Disadvantage of LDA and Biterm Topic Model - SoojungHong/TextMining GitHub Wiki
Probabilistic models such as LDA exploit statistical inference to discover latent patterns of data. In short, they infer model parameters from observations. For instance, there is a black box containing many balls with different colors. You draw some balls out from the box and then infer the distributions of colors of the balls. That is a typical process of statistical inference. The accuracy of statistical inference depends on the number of your observations.
Now consider the problem of LDA over short texts. LDA models a document as a mixture of topics, and then each word is drawn from one of its topic. You can imagine a black box contains tons of words generated from such a model. Now you have seen a short document with only a few of words. The observations is obvious too few to infer the parameters. It is the data sparsity problem we mentioned.

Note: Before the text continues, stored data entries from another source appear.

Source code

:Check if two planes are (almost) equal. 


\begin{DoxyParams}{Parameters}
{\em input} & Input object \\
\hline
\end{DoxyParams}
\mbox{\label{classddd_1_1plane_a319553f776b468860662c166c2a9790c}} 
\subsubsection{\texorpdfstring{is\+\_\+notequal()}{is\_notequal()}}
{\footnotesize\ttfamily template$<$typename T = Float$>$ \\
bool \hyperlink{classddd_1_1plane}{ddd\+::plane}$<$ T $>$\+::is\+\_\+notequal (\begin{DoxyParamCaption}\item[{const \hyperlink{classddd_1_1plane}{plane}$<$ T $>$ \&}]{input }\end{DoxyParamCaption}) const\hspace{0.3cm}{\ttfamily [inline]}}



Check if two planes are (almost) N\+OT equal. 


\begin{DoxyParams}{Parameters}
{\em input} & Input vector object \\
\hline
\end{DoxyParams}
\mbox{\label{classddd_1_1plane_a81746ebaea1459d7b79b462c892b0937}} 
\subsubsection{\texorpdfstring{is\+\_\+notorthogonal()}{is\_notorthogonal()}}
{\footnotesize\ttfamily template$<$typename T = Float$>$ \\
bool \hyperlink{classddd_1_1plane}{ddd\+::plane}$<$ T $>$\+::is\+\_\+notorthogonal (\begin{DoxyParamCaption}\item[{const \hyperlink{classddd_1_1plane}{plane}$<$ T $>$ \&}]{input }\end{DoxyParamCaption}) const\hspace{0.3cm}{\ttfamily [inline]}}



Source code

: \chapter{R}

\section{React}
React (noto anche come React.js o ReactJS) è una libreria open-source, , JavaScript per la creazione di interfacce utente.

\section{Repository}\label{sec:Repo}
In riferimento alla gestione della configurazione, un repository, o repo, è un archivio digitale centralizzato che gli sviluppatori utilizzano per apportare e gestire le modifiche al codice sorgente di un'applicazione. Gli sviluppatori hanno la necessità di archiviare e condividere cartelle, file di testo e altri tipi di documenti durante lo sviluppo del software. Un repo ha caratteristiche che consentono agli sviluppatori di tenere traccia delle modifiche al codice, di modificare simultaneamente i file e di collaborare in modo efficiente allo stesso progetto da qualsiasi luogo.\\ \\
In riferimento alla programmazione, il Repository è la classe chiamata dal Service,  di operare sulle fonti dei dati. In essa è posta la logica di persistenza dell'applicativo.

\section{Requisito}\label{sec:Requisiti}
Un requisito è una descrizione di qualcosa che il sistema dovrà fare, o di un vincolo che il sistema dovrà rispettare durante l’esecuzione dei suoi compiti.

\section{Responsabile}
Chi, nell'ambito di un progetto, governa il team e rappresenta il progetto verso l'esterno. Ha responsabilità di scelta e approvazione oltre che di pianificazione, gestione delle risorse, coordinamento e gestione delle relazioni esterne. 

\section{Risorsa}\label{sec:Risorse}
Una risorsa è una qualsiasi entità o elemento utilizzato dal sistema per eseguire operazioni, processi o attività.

Actually, besides the the lack of observations, the problem also comes from the over-complexity of the model. Usually, a more flexible model requires more observations to infer. The Biterm Topic Model tries to making topic inference easier by reducing the model complexity. First, it models the whole corpus as a mixture of topics. Since inferring the topic mixture over the corpus is easier than inferring the topic mixture over a short document. Second, it supposes each biterm is draw from a topic. Inferring the topic of a biterm is also easier than inferring the topic of a single word in LDA, since more context is added.